By Liam Reilly, CNN

(CNN) — The New York Times on Thursday announced that it will license content from across its newsroom to train Amazon AI models.

Under the multi-year deal, Amazon’s AI services like Alexa will be able to use Times content, including from NYT Cooking and sports website The Athletic, to produce summaries and short excerpts in real time.

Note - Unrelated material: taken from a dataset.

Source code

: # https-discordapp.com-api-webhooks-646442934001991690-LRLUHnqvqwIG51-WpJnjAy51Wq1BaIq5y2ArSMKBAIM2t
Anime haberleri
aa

The Jeff Bezos-owned company will use decades’ worth of the Gray Lady’s content to train its AI models.

“The collaboration will make The New York Times’s original content more accessible to customers across Amazon products and services, including direct links to Times products, and underscores the companies’ shared commitment to serving customers with global news and perspectives within Amazon’s AI products,” the Times said in a statement.

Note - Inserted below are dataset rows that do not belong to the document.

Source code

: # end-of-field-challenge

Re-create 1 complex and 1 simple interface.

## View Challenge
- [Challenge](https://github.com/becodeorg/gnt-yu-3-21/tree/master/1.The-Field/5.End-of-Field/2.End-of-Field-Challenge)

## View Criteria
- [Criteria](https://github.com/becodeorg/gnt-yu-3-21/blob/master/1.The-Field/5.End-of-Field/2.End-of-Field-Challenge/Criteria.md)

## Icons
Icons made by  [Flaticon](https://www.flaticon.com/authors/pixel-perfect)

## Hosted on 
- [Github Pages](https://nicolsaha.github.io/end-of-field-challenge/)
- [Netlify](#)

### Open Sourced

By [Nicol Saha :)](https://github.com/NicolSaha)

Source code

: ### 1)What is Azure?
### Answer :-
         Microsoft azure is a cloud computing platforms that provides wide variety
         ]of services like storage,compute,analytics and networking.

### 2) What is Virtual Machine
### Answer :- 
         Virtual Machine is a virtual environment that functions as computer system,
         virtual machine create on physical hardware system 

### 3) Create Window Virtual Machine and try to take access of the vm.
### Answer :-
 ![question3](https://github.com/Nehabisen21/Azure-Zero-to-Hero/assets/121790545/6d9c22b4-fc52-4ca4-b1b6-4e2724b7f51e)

The deal is “consistent with our long-held principle that high-quality journalism is worth paying for,” The New York Times Company’s CEO Meredith Kopit Levien said in an internal memo obtained by CNN. “It aligns with our deliberate approach to ensuring that our work is valued appropriately, whether through commercial deals or through the enforcement of our intellectual property rights.”

Amazon consumers will be provided direct links to Times products “whenever it makes sense,” a Times spokesperson told CNN. The deal is designed to ensure that when Times articles are used, they’re correctly attributed and presented in a way that maintains the paper’s journalistic integrity, the spokesperson said.

“We believe this appro?ach helps address concerns about potential misrepresentation while making quality journalism more accessible in emerging AI experiences,” the spokesperson said.

While the agreement to use content is new, the deal expands an existing relationship in which the Times has used Amazon Music to host its podcasts. The Times remains open to working with other companies, the spokesperson said, so long as they provide fair value in exchange for the paper’s content and respect the Gray Lady’s reporting through the full scope of AI uses.

The Times declined to provide a dollar figure attached to the deal.

Licensing deals are viewed by many as a viable recourse as AI companies continue to train chatbots using copyrighted data while pulling in profits. Since chatbots are designed to provide users with in-app answers, making them less likely to click through to publishers’ websites and exacerbating traffic woes, the deals afford news publishers a cut of AI profits.

The move is a departure from the Times’ previous position toward AI chatbots. In December 2023, the Times sued OpenAI and Microsoft, accusing the pair of having illegally scraped millions of articles to train ChatGPT and other AI services. And the Times is not alone in accusing chatbots of intellectual theft: Ziff Davis in April sued OpenAI, similarly accusing the company of copyright infringement; and eight Alden Global Capital-owned publications sued OpenAI and Microsoft in April 2024 with similar complaints.

The Times isn’t the only company to do business with an AI company while engaged in a legal fight with another chatbot maker. While the Rupert Murdoch-owned Dow Jones and New York Post sued Perplexity AI in October for illegally copying content, News Corp in May 2024 signed a years-long deal with OpenAI to license content from the media giant’s companies, which include The Wall Street Journal, the New York Post and Barron’s.

Still, not all news publishers have been so resistant. The Washington Post, Guardian Media Group, Agence France-Presse, the Associated Press, Axios, Reuters, Hearst and the Financial Times are just a few news organizations that have inked deals with AI companies to license their content.